The application is written in Python and created for different models and different levels. For example, there are models specified for each product category in HEMA, and models for each channel (online channels are divided into home delivery and click & collect, and offline channels between franchises and owned stores). While most of the features and data for those models are the same, there are slight differences. For example, offline shops come in various sizes, but the online store has only one size.
Xomnia used models on different levels to view the influence of features across the different circumstances. An example of this is that the weather has a much greater impact on online sales than on offline sales. Data about the weather was collected using an API from nearly 30 weather stations and linked to the nearest stores. Then, we created additional features based on the data. Extreme weather is assumed if the wind speed is high, the temperature is above 25 Celsius or below 0 Celsius, snowy weather, etc. Because the weather can make a big impact on fashion choices, the model accounts for the first hot day, cold day of the season as a feature. We also added holiday data, including school holidays linked to the stores by school holiday region.
XGboost (Extreme Gradient Boosting) is used for the model. With XGboost, the model can take into account the influence of the features on each other. For example, a sunny day with a 25 degree temperature is different than a sunny day of 5 degrees.
HEMA’s management and specialists now have the tools to visualize and decipher the true impact of many internal and external, controllable and uncontrollable factors per product group, per store, per day.
Knowledge on this granular level reveals that a promotion with a huge value for the men and kids departments may also deteriorate the margin on food. It can also show that, while rain has a negative impact on the general sales trends, some products like raincoats or even lingerie may benefit from a downpour.

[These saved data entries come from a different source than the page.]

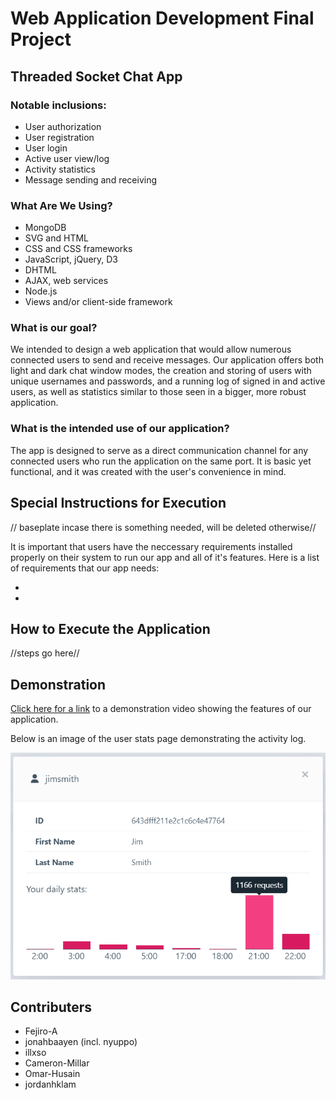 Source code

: # Web Application Development Final Project
## Threaded Socket Chat App

### Notable inclusions:
- User authorization
- User registration
- User login
- Active user view/log
- Activity statistics
- Message sending and receiving

### What Are We Using?
- MongoDB
- SVG and HTML
- CSS and CSS frameworks
- JavaScript, jQuery, D3
- DHTML
- AJAX, web services
- Node.js
- Views and/or client-side framework

### What is our goal?

We intended to design a web application that would allow numerous connected users to send and receive messages. Our application offers both light and dark chat window modes, the creation and storing of users with unique usernames and passwords, and a running log of signed in and active users, as well as statistics similar to those seen in a bigger, more robust application.

### What is the intended use of our application?

The app is designed to serve as a direct communication channel for any connected users who run the application on the same port. It is basic yet functional, and it was created with the user's convenience in mind.

## Special Instructions for Execution

// baseplate incase there is something needed, will be deleted otherwise//

It is important that users have the neccessary requirements installed properly on their system to run our app and all of it's features. Here is a list of requirements that our app needs:

- 
- 


## How to Execute the Application

//steps go here//

## Demonstration

[Click here for a link](https://www.youtube.com/watch?v=7xEQRFxXafk) to a demonstration video showing the features of our application.

Below is an image of the user stats page demonstrating the activity log.

![User stats page](./user-stats-demo.png)

## Contributers

- Fejiro-A
- jonahbaayen (incl. nyuppo)
- illxso
- Cameron-Millar 
- Omar-Husain
- jordanhklam
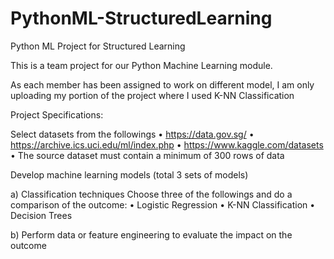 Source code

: # PythonML-StructuredLearning
Python ML Project for Structured Learning

This is a team project for our Python Machine Learning module.

As each member has been assigned to work on different model, I am only uploading my portion of the project where I used K-NN Classification

Project Specifications:

Select datasets from the followings
• https://data.gov.sg/
• https://archive.ics.uci.edu/ml/index.php
• https://www.kaggle.com/datasets
• The source dataset must contain a minimum of 300 rows of data

Develop machine learning models (total 3 sets of models)

a) Classification techniques
Choose three of the followings and do a comparison of the
outcome:
• Logistic Regression
• K-NN Classification
• Decision Trees

b) Perform data or feature engineering to evaluate the
impact on the outcome
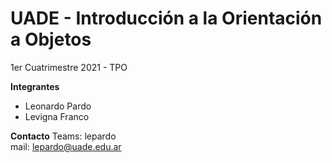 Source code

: # UADE - Introducción a la Orientación a Objetos
1er Cuatrimestre 2021 - TPO

__Integrantes__
- Leonardo Pardo
- Levigna Franco

__Contacto__
Teams: lepardo  
mail: lepardo@uade.edu.ar
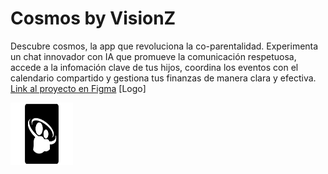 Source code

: # Cosmos by VisionZ

Descubre cosmos, la app que revoluciona la co-parentalidad. Experimenta un chat innovador con IA que promueve la comunicación respetuosa, accede a la infomación clave de tus hijos, coordina los eventos con el calendario compartido y gestiona tus finanzas de manera clara y efectiva.
[Link al proyecto en Figma](https://www.figma.com/file/IoyiQbytggevNMSM07WXgb/SOCIAL-HACK?type=design&mode=design&t=oQrc9c5GcAIx6she-1)
[Logo] 
<div>
  <img src="https://github.com/sgxaviii/SOCIAL-HACK-PDS/blob/main/Dark-Modern-Corporate-App-Development-Startup-Pitch-Deck-Presentation-2.svg" title="Logo" alt="Logo" width="100" height="100"/>&nbsp;
</div>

Furthermore, collaboration between the business and development teams ensures that the model continues to leverage the company’s success through whatever events come their way – weather-related or otherwise.
“This communication is key because the financial, ecommerce, marketing and other sales teams must all be able to understand and explain how the model works” explains Ilse, a Xomnia junior Data Scientist on the HEMA project. “It is not enough to develop a tool and then walk away. We are sitting together every week to fine-tune the model and to keep making it better.”